• **Information provided**:
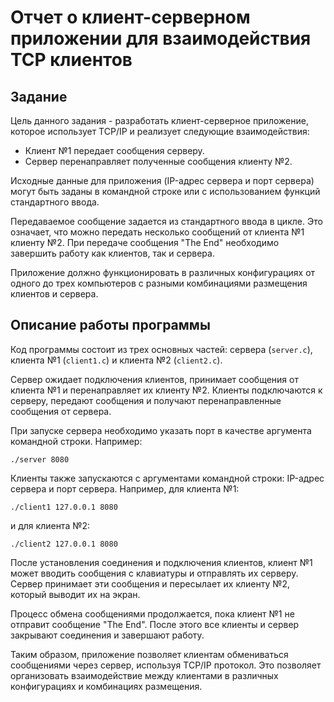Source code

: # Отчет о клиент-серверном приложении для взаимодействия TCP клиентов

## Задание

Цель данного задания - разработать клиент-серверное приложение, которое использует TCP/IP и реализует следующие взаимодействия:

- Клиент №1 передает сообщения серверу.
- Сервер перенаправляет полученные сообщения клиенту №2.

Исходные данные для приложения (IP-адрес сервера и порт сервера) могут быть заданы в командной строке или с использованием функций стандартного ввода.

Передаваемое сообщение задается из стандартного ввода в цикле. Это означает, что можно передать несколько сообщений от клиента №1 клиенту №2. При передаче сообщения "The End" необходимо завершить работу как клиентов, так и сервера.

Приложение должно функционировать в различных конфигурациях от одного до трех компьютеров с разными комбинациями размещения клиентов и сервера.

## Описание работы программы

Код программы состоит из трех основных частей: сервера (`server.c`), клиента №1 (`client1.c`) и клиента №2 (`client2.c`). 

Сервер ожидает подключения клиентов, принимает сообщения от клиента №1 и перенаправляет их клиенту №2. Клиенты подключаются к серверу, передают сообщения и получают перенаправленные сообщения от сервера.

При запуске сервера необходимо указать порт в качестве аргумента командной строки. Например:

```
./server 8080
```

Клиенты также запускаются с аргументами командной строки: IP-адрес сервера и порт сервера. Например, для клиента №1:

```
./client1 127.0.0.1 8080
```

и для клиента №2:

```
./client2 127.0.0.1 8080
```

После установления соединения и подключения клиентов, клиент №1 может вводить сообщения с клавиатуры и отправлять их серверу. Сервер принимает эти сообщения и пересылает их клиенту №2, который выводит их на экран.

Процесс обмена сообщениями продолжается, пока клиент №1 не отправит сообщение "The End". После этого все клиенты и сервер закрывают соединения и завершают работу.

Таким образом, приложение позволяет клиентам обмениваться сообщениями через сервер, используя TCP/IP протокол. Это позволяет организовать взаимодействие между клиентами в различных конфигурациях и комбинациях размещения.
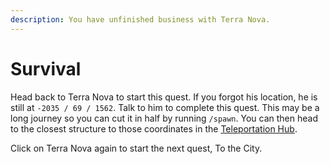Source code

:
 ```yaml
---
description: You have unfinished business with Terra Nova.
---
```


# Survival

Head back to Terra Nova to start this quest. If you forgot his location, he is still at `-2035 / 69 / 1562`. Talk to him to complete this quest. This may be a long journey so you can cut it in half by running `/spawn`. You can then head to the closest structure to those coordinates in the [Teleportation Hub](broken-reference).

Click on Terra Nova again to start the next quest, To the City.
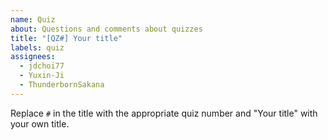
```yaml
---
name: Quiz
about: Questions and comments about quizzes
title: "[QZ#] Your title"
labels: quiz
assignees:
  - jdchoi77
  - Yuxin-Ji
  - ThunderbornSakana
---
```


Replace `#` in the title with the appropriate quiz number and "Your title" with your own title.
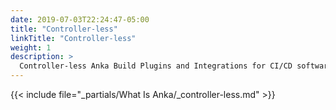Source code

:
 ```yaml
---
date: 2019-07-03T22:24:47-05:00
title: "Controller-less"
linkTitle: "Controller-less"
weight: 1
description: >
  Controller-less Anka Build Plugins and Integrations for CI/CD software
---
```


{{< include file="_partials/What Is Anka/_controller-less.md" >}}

• **Exercise directions**:
Return, from the material above, each line holding the string "необходимо".

• **Finished exercise**:
Передаваемое сообщение задается из стандартного ввода в цикле. Это означает, что можно передать несколько сообщений от клиента №1 клиенту №2. При передаче сообщения "The End" необходимо завершить работу как клиентов, так и сервера.
При запуске сервера необходимо указать порт в качестве аргумента командной строки. Например:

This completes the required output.